▶ What needs to be done:
Each of the following records is to be printed verbatim.

[Data entries]
########

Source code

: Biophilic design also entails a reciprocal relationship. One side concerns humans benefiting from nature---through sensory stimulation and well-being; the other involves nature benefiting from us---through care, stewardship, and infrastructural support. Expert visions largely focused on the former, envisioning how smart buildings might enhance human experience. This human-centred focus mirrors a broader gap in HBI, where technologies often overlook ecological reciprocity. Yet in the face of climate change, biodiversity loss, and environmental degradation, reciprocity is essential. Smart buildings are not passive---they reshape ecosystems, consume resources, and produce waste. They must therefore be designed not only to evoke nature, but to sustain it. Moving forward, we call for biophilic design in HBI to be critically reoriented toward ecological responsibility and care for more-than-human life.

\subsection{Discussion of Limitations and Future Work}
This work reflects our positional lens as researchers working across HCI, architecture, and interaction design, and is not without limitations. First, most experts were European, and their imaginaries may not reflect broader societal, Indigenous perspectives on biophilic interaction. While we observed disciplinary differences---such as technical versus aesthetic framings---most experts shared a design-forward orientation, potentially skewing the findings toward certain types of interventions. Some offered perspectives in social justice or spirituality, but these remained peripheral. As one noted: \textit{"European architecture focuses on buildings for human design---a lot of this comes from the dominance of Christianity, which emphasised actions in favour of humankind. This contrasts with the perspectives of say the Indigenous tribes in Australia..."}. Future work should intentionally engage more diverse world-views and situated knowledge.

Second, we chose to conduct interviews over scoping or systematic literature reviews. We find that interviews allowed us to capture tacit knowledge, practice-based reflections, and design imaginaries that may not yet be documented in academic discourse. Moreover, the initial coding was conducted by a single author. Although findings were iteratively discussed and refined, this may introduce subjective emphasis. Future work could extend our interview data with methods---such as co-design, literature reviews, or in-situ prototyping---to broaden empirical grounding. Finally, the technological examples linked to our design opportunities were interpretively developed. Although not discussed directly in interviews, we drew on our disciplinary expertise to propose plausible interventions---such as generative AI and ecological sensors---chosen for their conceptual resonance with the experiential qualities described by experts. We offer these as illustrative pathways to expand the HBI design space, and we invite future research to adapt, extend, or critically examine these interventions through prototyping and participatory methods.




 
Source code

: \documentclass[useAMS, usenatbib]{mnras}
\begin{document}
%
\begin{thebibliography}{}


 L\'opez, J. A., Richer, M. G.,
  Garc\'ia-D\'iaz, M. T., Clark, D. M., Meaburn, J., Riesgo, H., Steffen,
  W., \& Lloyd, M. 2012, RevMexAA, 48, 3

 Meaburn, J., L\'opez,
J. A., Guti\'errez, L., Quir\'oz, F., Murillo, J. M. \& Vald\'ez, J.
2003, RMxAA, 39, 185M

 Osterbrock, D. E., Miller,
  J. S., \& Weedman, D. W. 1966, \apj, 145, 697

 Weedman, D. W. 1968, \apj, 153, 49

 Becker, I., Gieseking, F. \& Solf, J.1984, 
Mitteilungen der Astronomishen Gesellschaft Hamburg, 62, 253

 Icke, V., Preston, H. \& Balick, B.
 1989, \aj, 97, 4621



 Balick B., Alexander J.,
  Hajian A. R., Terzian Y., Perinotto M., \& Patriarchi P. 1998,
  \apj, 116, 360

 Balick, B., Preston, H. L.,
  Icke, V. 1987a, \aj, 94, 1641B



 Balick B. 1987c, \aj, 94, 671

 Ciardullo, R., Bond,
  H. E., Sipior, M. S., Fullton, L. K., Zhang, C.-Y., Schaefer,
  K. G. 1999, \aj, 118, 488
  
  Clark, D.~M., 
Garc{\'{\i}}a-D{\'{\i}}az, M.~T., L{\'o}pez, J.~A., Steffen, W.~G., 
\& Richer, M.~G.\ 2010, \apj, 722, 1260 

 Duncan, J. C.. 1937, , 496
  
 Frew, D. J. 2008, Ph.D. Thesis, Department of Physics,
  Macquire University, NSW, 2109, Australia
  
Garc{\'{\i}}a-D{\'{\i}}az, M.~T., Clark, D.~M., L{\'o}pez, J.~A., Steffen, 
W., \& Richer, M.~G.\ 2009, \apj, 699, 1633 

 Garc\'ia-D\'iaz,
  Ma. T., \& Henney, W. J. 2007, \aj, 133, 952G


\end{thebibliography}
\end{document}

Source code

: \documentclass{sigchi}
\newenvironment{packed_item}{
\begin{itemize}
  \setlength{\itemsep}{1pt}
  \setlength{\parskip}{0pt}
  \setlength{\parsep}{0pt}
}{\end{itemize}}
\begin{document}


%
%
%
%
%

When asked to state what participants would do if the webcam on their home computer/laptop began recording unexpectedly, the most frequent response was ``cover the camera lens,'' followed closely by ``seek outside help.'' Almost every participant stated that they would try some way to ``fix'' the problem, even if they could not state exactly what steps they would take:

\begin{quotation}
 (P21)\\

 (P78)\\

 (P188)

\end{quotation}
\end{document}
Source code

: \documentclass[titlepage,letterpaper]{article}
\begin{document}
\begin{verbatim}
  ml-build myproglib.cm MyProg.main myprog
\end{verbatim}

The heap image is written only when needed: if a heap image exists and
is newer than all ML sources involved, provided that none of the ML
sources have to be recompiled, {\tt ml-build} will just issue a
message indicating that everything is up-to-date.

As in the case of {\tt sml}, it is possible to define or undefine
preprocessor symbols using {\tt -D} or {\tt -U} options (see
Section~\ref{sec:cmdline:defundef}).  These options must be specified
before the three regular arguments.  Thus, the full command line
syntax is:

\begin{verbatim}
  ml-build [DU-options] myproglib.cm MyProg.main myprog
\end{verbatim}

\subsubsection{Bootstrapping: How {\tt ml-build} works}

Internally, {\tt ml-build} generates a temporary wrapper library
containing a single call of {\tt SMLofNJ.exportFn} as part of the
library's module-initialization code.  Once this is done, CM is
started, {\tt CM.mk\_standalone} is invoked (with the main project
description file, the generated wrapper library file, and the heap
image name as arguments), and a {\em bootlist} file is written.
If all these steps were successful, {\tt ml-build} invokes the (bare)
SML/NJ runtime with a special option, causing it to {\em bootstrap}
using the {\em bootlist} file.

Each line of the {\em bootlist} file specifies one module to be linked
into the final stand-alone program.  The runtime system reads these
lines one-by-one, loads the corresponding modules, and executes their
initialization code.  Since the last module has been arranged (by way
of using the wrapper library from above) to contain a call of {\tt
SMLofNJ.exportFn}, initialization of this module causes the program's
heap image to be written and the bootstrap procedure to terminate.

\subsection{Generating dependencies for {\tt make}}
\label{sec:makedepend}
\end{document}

########

▶ Written response:
Source code

: Biophilic design also entails a reciprocal relationship. One side concerns humans benefiting from nature---through sensory stimulation and well-being; the other involves nature benefiting from us---through care, stewardship, and infrastructural support. Expert visions largely focused on the former, envisioning how smart buildings might enhance human experience. This human-centred focus mirrors a broader gap in HBI, where technologies often overlook ecological reciprocity. Yet in the face of climate change, biodiversity loss, and environmental degradation, reciprocity is essential. Smart buildings are not passive---they reshape ecosystems, consume resources, and produce waste. They must therefore be designed not only to evoke nature, but to sustain it. Moving forward, we call for biophilic design in HBI to be critically reoriented toward ecological responsibility and care for more-than-human life.

\subsection{Discussion of Limitations and Future Work}
This work reflects our positional lens as researchers working across HCI, architecture, and interaction design, and is not without limitations. First, most experts were European, and their imaginaries may not reflect broader societal, Indigenous perspectives on biophilic interaction. While we observed disciplinary differences---such as technical versus aesthetic framings---most experts shared a design-forward orientation, potentially skewing the findings toward certain types of interventions. Some offered perspectives in social justice or spirituality, but these remained peripheral. As one noted: \textit{"European architecture focuses on buildings for human design---a lot of this comes from the dominance of Christianity, which emphasised actions in favour of humankind. This contrasts with the perspectives of say the Indigenous tribes in Australia..."}. Future work should intentionally engage more diverse world-views and situated knowledge.

Second, we chose to conduct interviews over scoping or systematic literature reviews. We find that interviews allowed us to capture tacit knowledge, practice-based reflections, and design imaginaries that may not yet be documented in academic discourse. Moreover, the initial coding was conducted by a single author. Although findings were iteratively discussed and refined, this may introduce subjective emphasis. Future work could extend our interview data with methods---such as co-design, literature reviews, or in-situ prototyping---to broaden empirical grounding. Finally, the technological examples linked to our design opportunities were interpretively developed. Although not discussed directly in interviews, we drew on our disciplinary expertise to propose plausible interventions---such as generative AI and ecological sensors---chosen for their conceptual resonance with the experiential qualities described by experts. We offer these as illustrative pathways to expand the HBI design space, and we invite future research to adapt, extend, or critically examine these interventions through prototyping and participatory methods.




 
Source code

: \documentclass[useAMS, usenatbib]{mnras}
\begin{document}
%
\begin{thebibliography}{}


 L\'opez, J. A., Richer, M. G.,
  Garc\'ia-D\'iaz, M. T., Clark, D. M., Meaburn, J., Riesgo, H., Steffen,
  W., \& Lloyd, M. 2012, RevMexAA, 48, 3

 Meaburn, J., L\'opez,
J. A., Guti\'errez, L., Quir\'oz, F., Murillo, J. M. \& Vald\'ez, J.
2003, RMxAA, 39, 185M

 Osterbrock, D. E., Miller,
  J. S., \& Weedman, D. W. 1966, \apj, 145, 697

 Weedman, D. W. 1968, \apj, 153, 49

 Becker, I., Gieseking, F. \& Solf, J.1984, 
Mitteilungen der Astronomishen Gesellschaft Hamburg, 62, 253

 Icke, V., Preston, H. \& Balick, B.
 1989, \aj, 97, 4621



 Balick B., Alexander J.,
  Hajian A. R., Terzian Y., Perinotto M., \& Patriarchi P. 1998,
  \apj, 116, 360

 Balick, B., Preston, H. L.,
  Icke, V. 1987a, \aj, 94, 1641B



 Balick B. 1987c, \aj, 94, 671

 Ciardullo, R., Bond,
  H. E., Sipior, M. S., Fullton, L. K., Zhang, C.-Y., Schaefer,
  K. G. 1999, \aj, 118, 488
  
  Clark, D.~M., 
Garc{\'{\i}}a-D{\'{\i}}az, M.~T., L{\'o}pez, J.~A., Steffen, W.~G., 
\& Richer, M.~G.\ 2010, \apj, 722, 1260 

 Duncan, J. C.. 1937, , 496
  
 Frew, D. J. 2008, Ph.D. Thesis, Department of Physics,
  Macquire University, NSW, 2109, Australia
  
Garc{\'{\i}}a-D{\'{\i}}az, M.~T., Clark, D.~M., L{\'o}pez, J.~A., Steffen, 
W., \& Richer, M.~G.\ 2009, \apj, 699, 1633 

 Garc\'ia-D\'iaz,
  Ma. T., \& Henney, W. J. 2007, \aj, 133, 952G


\end{thebibliography}
\end{document}

Source code

: \documentclass{sigchi}
\newenvironment{packed_item}{
\begin{itemize}
  \setlength{\itemsep}{1pt}
  \setlength{\parskip}{0pt}
  \setlength{\parsep}{0pt}
}{\end{itemize}}
\begin{document}


%
%
%
%
%

When asked to state what participants would do if the webcam on their home computer/laptop began recording unexpectedly, the most frequent response was ``cover the camera lens,'' followed closely by ``seek outside help.'' Almost every participant stated that they would try some way to ``fix'' the problem, even if they could not state exactly what steps they would take:

\begin{quotation}
 (P21)\\

 (P78)\\

 (P188)

\end{quotation}
\end{document}
Source code

: \documentclass[titlepage,letterpaper]{article}
\begin{document}
\begin{verbatim}
  ml-build myproglib.cm MyProg.main myprog
\end{verbatim}

The heap image is written only when needed: if a heap image exists and
is newer than all ML sources involved, provided that none of the ML
sources have to be recompiled, {\tt ml-build} will just issue a
message indicating that everything is up-to-date.

As in the case of {\tt sml}, it is possible to define or undefine
preprocessor symbols using {\tt -D} or {\tt -U} options (see
Section~\ref{sec:cmdline:defundef}).  These options must be specified
before the three regular arguments.  Thus, the full command line
syntax is:

\begin{verbatim}
  ml-build [DU-options] myproglib.cm MyProg.main myprog
\end{verbatim}

\subsubsection{Bootstrapping: How {\tt ml-build} works}

Internally, {\tt ml-build} generates a temporary wrapper library
containing a single call of {\tt SMLofNJ.exportFn} as part of the
library's module-initialization code.  Once this is done, CM is
started, {\tt CM.mk\_standalone} is invoked (with the main project
description file, the generated wrapper library file, and the heap
image name as arguments), and a {\em bootlist} file is written.
If all these steps were successful, {\tt ml-build} invokes the (bare)
SML/NJ runtime with a special option, causing it to {\em bootstrap}
using the {\em bootlist} file.

Each line of the {\em bootlist} file specifies one module to be linked
into the final stand-alone program.  The runtime system reads these
lines one-by-one, loads the corresponding modules, and executes their
initialization code.  Since the last module has been arranged (by way
of using the wrapper library from above) to contain a call of {\tt
SMLofNJ.exportFn}, initialization of this module causes the program's
heap image to be written and the bootstrap procedure to terminate.

\subsection{Generating dependencies for {\tt make}}
\label{sec:makedepend}
\end{document}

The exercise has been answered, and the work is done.